Blair: Global policy must be inclusive
Former British Prime Minister Tony Blair has warned American students that first-world nations should leave developing countries behind at their own peril.
In a speech at Seton Hall University in South Orange, New Jersey, Mr Blair said the implosion of old economic models and markets offered an opportunity to create a new, more inclusive global economic architecture.
“’Global community’ is a cliche, because it’s true,” Mr Blair said. “People must come together, not just in traditional alliances, but ones that bring together the developed and developing world.

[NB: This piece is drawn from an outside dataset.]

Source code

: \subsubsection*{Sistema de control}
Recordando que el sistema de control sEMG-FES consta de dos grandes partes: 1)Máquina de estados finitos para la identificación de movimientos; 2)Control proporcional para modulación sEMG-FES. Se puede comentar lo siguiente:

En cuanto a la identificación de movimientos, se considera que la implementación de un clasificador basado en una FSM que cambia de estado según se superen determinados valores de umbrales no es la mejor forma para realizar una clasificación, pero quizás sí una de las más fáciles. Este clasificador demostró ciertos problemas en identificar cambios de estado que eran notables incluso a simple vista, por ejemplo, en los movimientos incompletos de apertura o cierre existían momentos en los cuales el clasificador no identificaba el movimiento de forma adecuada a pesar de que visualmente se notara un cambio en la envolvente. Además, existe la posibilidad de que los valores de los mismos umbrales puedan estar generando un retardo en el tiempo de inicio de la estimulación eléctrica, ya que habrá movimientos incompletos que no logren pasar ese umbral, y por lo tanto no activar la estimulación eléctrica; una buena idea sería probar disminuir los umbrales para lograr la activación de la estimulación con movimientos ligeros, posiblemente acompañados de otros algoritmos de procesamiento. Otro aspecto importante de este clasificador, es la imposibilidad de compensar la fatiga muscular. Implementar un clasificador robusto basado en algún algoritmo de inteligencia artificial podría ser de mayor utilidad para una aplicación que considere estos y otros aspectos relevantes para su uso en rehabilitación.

These types of alliances will be different, broader and united by a shared purpose.”
Speaking to students who filled the gymnasium at the Catholic university, Mr Blair said world leaders needed to reform organisations like the United Nations Security Council and the G8 to be more representative of the changing global balance of power.
He said efforts by leaders of the developed nations to solve the economic crisis or environmental issues among themselves would prove futile if they did not engage others.
“There is no way we can deal with the environment except in co-operation with the emerging markets of the East,” Mr Blair said.
“If we shut down the whole of the UK tomorrow so we had zero emissions, the growth in China would make up for it in 18 months; their population would grow by more than the whole of Britain’s in 18 months.”
He urged students to become the next generation of leaders by adopting a set of “global values” that included a belief in freedom, democracy, justice and the power of community.
Mr Blair also alluded to his more recent roles as the head of The Tony Blair Faith Foundation and as international special envoy to the Quartet on the Middle East, a group composed of representatives from the United Nations, the European Union, the US and Russia.
“There is nothing more important, nothing more fundamental, nothing more urgent for the stability of that region than the resolving of the Israel-Palestinian conflict,” he said.
Speaking about the new US administration, Mr Blair said he sympathised with President Barack Obama and knew how it felt to take office after an opposing party had been in power for years.
He said Mr Obama should champion more engagement with China and India.
“There is virtually nothing more important for the new US president than to get the right strategic alliance with China,” he said.
Mr Blair’s lecture was part of the World Leaders Forum of the John C Whitehead School of Diplomacy and International Relations.